(Records from a collection)
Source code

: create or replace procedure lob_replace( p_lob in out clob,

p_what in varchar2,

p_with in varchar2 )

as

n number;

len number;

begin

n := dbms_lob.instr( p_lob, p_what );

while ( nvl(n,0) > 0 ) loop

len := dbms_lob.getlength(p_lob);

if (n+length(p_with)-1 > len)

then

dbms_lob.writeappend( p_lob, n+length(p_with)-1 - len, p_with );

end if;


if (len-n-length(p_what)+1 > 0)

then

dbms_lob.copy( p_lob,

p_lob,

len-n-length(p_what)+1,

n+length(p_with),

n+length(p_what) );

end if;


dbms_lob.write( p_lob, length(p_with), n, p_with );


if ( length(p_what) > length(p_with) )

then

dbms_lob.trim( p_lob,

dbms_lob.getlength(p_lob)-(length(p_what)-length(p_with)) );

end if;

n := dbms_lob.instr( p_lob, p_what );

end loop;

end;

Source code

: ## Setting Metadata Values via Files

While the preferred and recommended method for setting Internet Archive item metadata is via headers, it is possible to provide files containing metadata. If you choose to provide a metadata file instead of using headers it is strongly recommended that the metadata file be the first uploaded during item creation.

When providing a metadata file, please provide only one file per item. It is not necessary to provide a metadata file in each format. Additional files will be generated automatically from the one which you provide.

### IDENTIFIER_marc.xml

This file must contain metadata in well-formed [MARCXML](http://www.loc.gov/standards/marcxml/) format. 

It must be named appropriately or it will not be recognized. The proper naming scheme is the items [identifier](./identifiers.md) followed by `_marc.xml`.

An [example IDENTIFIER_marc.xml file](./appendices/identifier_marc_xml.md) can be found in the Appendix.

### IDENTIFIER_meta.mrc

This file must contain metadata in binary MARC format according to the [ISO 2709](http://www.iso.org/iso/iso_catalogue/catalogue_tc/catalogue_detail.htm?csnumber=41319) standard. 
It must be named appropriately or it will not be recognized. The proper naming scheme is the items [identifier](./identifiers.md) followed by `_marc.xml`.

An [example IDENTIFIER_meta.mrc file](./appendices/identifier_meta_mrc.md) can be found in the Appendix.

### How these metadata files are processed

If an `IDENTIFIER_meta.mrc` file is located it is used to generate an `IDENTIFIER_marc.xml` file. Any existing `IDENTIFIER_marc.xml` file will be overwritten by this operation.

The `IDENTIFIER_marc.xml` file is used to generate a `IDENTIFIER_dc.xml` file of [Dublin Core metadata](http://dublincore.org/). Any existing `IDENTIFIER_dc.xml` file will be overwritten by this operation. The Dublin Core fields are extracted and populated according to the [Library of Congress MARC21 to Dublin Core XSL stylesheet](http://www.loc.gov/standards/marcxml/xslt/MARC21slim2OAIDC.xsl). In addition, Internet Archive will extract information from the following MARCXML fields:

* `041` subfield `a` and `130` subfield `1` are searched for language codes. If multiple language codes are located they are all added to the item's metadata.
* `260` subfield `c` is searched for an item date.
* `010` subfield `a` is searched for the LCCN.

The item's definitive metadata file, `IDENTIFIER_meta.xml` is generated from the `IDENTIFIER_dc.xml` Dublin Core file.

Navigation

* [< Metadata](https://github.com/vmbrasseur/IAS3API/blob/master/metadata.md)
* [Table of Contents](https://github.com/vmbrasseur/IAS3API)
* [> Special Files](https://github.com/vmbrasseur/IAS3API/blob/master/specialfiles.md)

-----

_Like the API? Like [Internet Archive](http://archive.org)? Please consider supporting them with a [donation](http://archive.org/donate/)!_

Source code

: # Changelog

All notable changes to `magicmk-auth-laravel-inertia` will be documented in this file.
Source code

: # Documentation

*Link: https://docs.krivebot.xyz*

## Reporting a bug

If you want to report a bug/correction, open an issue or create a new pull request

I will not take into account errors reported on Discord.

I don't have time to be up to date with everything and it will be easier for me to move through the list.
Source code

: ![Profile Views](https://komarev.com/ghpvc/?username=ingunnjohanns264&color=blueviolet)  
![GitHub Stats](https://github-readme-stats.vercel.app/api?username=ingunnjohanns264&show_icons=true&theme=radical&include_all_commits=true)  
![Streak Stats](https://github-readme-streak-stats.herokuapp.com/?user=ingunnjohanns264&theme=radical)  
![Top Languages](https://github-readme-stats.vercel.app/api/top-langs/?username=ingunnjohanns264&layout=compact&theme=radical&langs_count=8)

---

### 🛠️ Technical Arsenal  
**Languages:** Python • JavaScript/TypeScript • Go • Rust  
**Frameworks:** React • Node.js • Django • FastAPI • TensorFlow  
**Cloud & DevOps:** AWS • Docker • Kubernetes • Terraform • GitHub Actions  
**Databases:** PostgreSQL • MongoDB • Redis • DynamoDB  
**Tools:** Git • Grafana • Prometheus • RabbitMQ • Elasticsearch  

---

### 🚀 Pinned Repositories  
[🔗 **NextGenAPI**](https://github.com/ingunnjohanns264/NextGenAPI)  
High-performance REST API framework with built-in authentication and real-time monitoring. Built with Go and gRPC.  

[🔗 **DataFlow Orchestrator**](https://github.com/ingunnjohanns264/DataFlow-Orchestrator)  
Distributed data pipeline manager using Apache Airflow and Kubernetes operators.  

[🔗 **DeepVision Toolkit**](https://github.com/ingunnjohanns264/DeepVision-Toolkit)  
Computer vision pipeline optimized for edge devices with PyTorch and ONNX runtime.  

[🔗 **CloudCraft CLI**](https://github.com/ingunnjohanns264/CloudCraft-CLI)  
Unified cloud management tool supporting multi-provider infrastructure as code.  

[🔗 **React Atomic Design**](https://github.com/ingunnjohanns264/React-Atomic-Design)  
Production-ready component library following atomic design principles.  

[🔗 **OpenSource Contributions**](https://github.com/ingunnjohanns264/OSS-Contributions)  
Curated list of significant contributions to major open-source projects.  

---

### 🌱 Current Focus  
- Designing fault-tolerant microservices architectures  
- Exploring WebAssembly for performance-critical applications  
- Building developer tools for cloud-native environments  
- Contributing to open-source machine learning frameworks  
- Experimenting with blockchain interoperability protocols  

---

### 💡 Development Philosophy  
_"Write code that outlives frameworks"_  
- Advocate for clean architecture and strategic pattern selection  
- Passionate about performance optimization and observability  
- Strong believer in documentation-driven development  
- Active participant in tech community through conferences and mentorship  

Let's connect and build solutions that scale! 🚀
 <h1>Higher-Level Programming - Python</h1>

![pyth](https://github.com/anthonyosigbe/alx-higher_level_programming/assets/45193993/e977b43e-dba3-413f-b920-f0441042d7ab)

### What is being asked:
Copy the entries above exactly, leaving none out.

### Reply to the task:
Source code

: create or replace procedure lob_replace( p_lob in out clob,

p_what in varchar2,

p_with in varchar2 )

as

n number;

len number;

begin

n := dbms_lob.instr( p_lob, p_what );

while ( nvl(n,0) > 0 ) loop

len := dbms_lob.getlength(p_lob);

if (n+length(p_with)-1 > len)

then

dbms_lob.writeappend( p_lob, n+length(p_with)-1 - len, p_with );

end if;


if (len-n-length(p_what)+1 > 0)

then

dbms_lob.copy( p_lob,

p_lob,

len-n-length(p_what)+1,

n+length(p_with),

n+length(p_what) );

end if;


dbms_lob.write( p_lob, length(p_with), n, p_with );


if ( length(p_what) > length(p_with) )

then

dbms_lob.trim( p_lob,

dbms_lob.getlength(p_lob)-(length(p_what)-length(p_with)) );

end if;

n := dbms_lob.instr( p_lob, p_what );

end loop;

end;

Source code

: ## Setting Metadata Values via Files

While the preferred and recommended method for setting Internet Archive item metadata is via headers, it is possible to provide files containing metadata. If you choose to provide a metadata file instead of using headers it is strongly recommended that the metadata file be the first uploaded during item creation.

When providing a metadata file, please provide only one file per item. It is not necessary to provide a metadata file in each format. Additional files will be generated automatically from the one which you provide.

### IDENTIFIER_marc.xml

This file must contain metadata in well-formed [MARCXML](http://www.loc.gov/standards/marcxml/) format. 

It must be named appropriately or it will not be recognized. The proper naming scheme is the items [identifier](./identifiers.md) followed by `_marc.xml`.

An [example IDENTIFIER_marc.xml file](./appendices/identifier_marc_xml.md) can be found in the Appendix.

### IDENTIFIER_meta.mrc

This file must contain metadata in binary MARC format according to the [ISO 2709](http://www.iso.org/iso/iso_catalogue/catalogue_tc/catalogue_detail.htm?csnumber=41319) standard. 
It must be named appropriately or it will not be recognized. The proper naming scheme is the items [identifier](./identifiers.md) followed by `_marc.xml`.

An [example IDENTIFIER_meta.mrc file](./appendices/identifier_meta_mrc.md) can be found in the Appendix.

### How these metadata files are processed

If an `IDENTIFIER_meta.mrc` file is located it is used to generate an `IDENTIFIER_marc.xml` file. Any existing `IDENTIFIER_marc.xml` file will be overwritten by this operation.

The `IDENTIFIER_marc.xml` file is used to generate a `IDENTIFIER_dc.xml` file of [Dublin Core metadata](http://dublincore.org/). Any existing `IDENTIFIER_dc.xml` file will be overwritten by this operation. The Dublin Core fields are extracted and populated according to the [Library of Congress MARC21 to Dublin Core XSL stylesheet](http://www.loc.gov/standards/marcxml/xslt/MARC21slim2OAIDC.xsl). In addition, Internet Archive will extract information from the following MARCXML fields:

* `041` subfield `a` and `130` subfield `1` are searched for language codes. If multiple language codes are located they are all added to the item's metadata.
* `260` subfield `c` is searched for an item date.
* `010` subfield `a` is searched for the LCCN.

The item's definitive metadata file, `IDENTIFIER_meta.xml` is generated from the `IDENTIFIER_dc.xml` Dublin Core file.

Navigation

* [< Metadata](https://github.com/vmbrasseur/IAS3API/blob/master/metadata.md)
* [Table of Contents](https://github.com/vmbrasseur/IAS3API)
* [> Special Files](https://github.com/vmbrasseur/IAS3API/blob/master/specialfiles.md)

-----

_Like the API? Like [Internet Archive](http://archive.org)? Please consider supporting them with a [donation](http://archive.org/donate/)!_

Source code

: # Changelog

All notable changes to `magicmk-auth-laravel-inertia` will be documented in this file.
Source code

: # Documentation

*Link: https://docs.krivebot.xyz*

## Reporting a bug

If you want to report a bug/correction, open an issue or create a new pull request

I will not take into account errors reported on Discord.

I don't have time to be up to date with everything and it will be easier for me to move through the list.
Source code

: ![Profile Views](https://komarev.com/ghpvc/?username=ingunnjohanns264&color=blueviolet)  
![GitHub Stats](https://github-readme-stats.vercel.app/api?username=ingunnjohanns264&show_icons=true&theme=radical&include_all_commits=true)  
![Streak Stats](https://github-readme-streak-stats.herokuapp.com/?user=ingunnjohanns264&theme=radical)  
![Top Languages](https://github-readme-stats.vercel.app/api/top-langs/?username=ingunnjohanns264&layout=compact&theme=radical&langs_count=8)

---

### 🛠️ Technical Arsenal  
**Languages:** Python • JavaScript/TypeScript • Go • Rust  
**Frameworks:** React • Node.js • Django • FastAPI • TensorFlow  
**Cloud & DevOps:** AWS • Docker • Kubernetes • Terraform • GitHub Actions  
**Databases:** PostgreSQL • MongoDB • Redis • DynamoDB  
**Tools:** Git • Grafana • Prometheus • RabbitMQ • Elasticsearch  

---

### 🚀 Pinned Repositories  
[🔗 **NextGenAPI**](https://github.com/ingunnjohanns264/NextGenAPI)  
High-performance REST API framework with built-in authentication and real-time monitoring. Built with Go and gRPC.  

[🔗 **DataFlow Orchestrator**](https://github.com/ingunnjohanns264/DataFlow-Orchestrator)  
Distributed data pipeline manager using Apache Airflow and Kubernetes operators.  

[🔗 **DeepVision Toolkit**](https://github.com/ingunnjohanns264/DeepVision-Toolkit)  
Computer vision pipeline optimized for edge devices with PyTorch and ONNX runtime.  

[🔗 **CloudCraft CLI**](https://github.com/ingunnjohanns264/CloudCraft-CLI)  
Unified cloud management tool supporting multi-provider infrastructure as code.  

[🔗 **React Atomic Design**](https://github.com/ingunnjohanns264/React-Atomic-Design)  
Production-ready component library following atomic design principles.  

[🔗 **OpenSource Contributions**](https://github.com/ingunnjohanns264/OSS-Contributions)  
Curated list of significant contributions to major open-source projects.  

---

### 🌱 Current Focus  
- Designing fault-tolerant microservices architectures  
- Exploring WebAssembly for performance-critical applications  
- Building developer tools for cloud-native environments  
- Contributing to open-source machine learning frameworks  
- Experimenting with blockchain interoperability protocols  

---

### 💡 Development Philosophy  
_"Write code that outlives frameworks"_  
- Advocate for clean architecture and strategic pattern selection  
- Passionate about performance optimization and observability  
- Strong believer in documentation-driven development  
- Active participant in tech community through conferences and mentorship  

Let's connect and build solutions that scale! 🚀
 <h1>Higher-Level Programming - Python</h1>

![pyth](https://github.com/anthonyosigbe/alx-higher_level_programming/assets/45193993/e977b43e-dba3-413f-b920-f0441042d7ab)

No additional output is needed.